_Exercise data_.
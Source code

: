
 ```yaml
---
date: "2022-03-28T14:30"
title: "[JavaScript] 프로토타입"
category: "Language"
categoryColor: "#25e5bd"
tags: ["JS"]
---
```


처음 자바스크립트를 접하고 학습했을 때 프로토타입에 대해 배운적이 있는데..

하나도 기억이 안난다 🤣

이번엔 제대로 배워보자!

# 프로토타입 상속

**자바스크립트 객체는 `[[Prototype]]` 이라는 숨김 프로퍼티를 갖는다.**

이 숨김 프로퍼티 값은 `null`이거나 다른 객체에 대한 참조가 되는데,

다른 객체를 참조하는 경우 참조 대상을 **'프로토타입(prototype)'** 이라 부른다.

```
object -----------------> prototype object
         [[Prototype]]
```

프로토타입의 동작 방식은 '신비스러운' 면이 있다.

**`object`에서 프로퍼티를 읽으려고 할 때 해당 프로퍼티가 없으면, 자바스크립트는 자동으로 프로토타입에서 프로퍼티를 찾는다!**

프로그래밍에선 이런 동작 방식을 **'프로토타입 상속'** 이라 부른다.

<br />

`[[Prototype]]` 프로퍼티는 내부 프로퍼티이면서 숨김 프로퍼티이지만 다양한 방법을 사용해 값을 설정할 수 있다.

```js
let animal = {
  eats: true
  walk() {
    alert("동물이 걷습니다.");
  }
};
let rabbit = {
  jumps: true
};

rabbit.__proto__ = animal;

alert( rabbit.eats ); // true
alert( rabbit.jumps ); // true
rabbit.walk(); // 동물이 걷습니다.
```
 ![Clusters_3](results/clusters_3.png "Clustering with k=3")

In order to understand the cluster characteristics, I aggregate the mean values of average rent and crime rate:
---
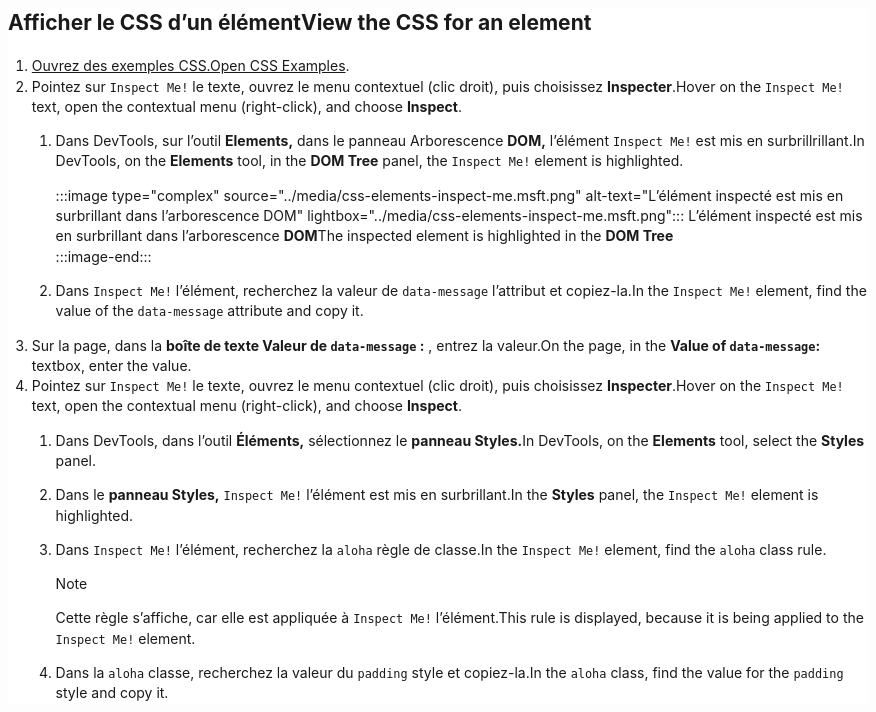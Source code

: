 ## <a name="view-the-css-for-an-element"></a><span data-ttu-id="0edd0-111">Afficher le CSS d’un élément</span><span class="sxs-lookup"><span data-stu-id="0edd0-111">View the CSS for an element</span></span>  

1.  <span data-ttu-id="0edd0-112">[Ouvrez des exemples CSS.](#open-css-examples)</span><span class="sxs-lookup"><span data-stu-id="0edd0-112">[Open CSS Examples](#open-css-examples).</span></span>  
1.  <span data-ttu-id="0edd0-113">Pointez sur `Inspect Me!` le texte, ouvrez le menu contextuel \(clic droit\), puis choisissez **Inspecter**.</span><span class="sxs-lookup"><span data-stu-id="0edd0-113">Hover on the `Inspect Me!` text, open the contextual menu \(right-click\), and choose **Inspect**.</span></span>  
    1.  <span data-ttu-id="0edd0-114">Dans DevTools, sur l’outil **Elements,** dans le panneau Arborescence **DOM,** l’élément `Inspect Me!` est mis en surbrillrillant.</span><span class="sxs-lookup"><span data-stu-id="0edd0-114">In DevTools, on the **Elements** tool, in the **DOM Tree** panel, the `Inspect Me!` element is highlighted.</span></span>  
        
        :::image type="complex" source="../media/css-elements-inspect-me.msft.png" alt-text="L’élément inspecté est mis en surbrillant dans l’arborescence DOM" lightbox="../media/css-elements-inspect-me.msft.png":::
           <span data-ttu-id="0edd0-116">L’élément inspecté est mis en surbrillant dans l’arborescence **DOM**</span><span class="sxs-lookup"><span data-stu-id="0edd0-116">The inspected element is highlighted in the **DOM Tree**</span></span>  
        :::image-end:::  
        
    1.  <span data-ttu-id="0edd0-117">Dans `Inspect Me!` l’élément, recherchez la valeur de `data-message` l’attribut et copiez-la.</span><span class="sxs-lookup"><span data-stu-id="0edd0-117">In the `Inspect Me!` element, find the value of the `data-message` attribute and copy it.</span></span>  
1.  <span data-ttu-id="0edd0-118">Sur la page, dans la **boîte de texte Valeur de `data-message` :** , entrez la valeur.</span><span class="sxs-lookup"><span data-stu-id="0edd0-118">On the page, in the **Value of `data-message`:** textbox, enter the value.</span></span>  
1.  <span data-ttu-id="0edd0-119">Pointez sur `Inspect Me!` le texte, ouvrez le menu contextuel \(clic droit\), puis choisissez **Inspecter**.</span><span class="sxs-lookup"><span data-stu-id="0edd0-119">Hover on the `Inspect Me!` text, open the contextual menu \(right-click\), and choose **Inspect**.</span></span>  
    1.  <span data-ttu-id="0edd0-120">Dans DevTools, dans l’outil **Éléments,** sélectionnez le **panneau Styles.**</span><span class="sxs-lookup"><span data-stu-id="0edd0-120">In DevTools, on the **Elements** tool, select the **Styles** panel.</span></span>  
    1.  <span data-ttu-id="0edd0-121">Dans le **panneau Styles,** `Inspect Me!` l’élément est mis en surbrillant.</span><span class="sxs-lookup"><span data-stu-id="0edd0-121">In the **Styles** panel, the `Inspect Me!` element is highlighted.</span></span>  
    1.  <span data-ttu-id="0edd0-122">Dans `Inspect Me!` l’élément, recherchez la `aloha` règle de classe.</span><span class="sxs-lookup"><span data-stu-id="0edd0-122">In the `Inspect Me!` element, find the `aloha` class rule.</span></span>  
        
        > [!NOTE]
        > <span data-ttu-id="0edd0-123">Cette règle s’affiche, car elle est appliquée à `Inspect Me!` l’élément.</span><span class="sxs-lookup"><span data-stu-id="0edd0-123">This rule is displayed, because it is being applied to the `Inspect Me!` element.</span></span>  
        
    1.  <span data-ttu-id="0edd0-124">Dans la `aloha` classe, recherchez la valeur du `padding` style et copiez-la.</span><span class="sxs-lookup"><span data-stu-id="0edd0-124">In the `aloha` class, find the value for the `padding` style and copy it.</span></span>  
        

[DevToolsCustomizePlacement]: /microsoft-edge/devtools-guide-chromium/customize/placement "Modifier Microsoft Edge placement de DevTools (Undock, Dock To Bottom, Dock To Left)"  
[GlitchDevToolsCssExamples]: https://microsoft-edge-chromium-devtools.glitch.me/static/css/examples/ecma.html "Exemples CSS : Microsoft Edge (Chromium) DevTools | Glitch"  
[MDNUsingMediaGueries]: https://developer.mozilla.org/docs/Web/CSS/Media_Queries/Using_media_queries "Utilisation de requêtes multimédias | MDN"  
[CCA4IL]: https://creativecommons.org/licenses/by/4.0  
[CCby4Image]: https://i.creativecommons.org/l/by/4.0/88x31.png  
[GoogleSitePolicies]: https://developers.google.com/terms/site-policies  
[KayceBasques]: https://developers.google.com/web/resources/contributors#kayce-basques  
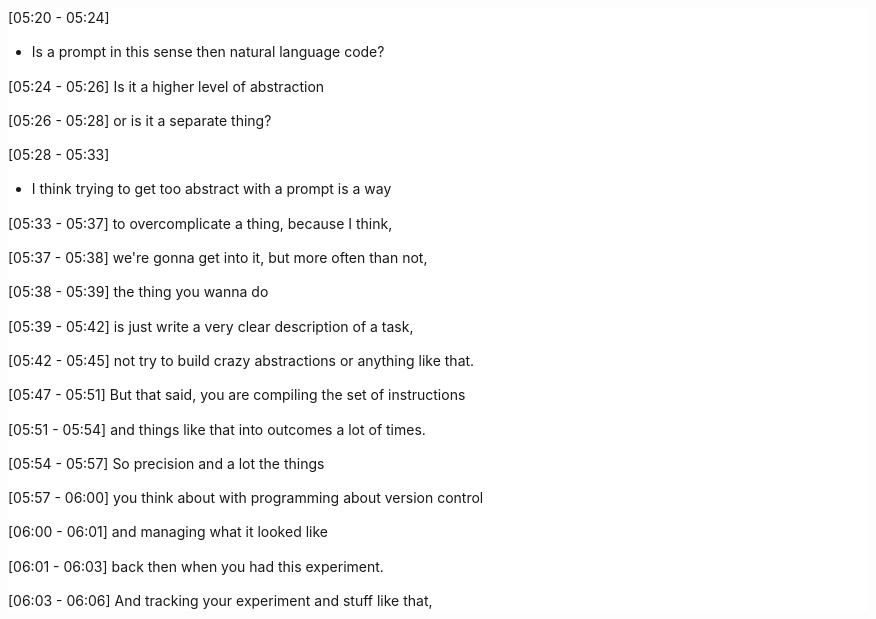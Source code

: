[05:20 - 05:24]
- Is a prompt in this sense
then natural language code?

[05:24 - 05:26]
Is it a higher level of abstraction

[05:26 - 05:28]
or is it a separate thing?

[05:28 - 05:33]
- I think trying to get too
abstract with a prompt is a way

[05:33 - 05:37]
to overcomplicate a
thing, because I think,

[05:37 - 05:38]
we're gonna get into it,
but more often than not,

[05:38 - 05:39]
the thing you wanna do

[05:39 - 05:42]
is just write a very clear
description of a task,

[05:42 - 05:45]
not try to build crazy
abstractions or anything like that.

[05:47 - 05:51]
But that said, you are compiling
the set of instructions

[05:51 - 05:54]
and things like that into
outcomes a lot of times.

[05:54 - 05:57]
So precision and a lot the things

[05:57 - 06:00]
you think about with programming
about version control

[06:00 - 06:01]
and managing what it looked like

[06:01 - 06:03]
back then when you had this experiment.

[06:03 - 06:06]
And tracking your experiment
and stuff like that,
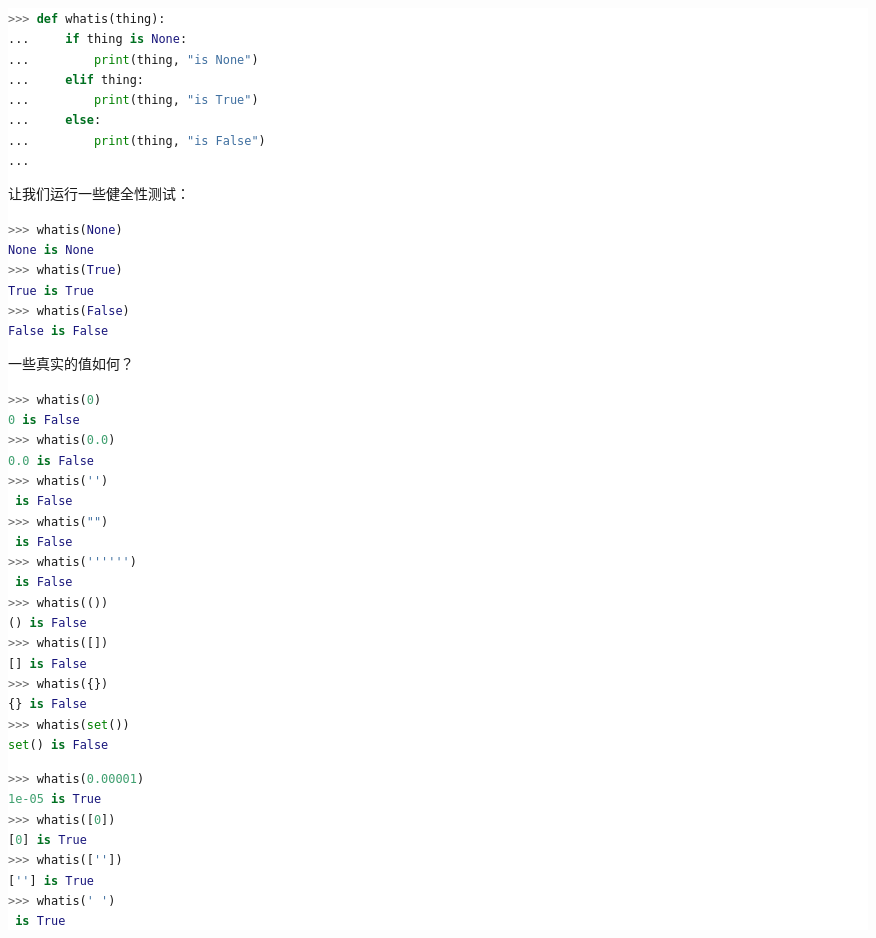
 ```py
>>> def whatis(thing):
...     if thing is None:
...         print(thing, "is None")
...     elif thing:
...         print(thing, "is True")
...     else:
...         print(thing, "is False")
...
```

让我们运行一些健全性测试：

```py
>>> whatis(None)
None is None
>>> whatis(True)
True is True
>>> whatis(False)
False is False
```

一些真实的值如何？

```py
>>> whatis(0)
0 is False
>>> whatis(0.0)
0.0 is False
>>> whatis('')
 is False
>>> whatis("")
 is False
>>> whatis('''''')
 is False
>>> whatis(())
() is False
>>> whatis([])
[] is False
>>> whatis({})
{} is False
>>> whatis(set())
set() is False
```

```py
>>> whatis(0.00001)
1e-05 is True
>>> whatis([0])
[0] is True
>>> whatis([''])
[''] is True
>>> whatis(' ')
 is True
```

_What this task involves_. Among the lines above, show every one that contains the string "surbrillant".

_Exercise output_.
        :::image type="complex" source="../media/css-elements-inspect-me.msft.png" alt-text="L’élément inspecté est mis en surbrillant dans l’arborescence DOM" lightbox="../media/css-elements-inspect-me.msft.png":::
           <span data-ttu-id="0edd0-116">L’élément inspecté est mis en surbrillant dans l’arborescence **DOM**</span><span class="sxs-lookup"><span data-stu-id="0edd0-116">The inspected element is highlighted in the **DOM Tree**</span></span>  
    1.  <span data-ttu-id="0edd0-121">Dans le **panneau Styles,** `Inspect Me!` l’élément est mis en surbrillant.</span><span class="sxs-lookup"><span data-stu-id="0edd0-121">In the **Styles** panel, the `Inspect Me!` element is highlighted.</span></span>  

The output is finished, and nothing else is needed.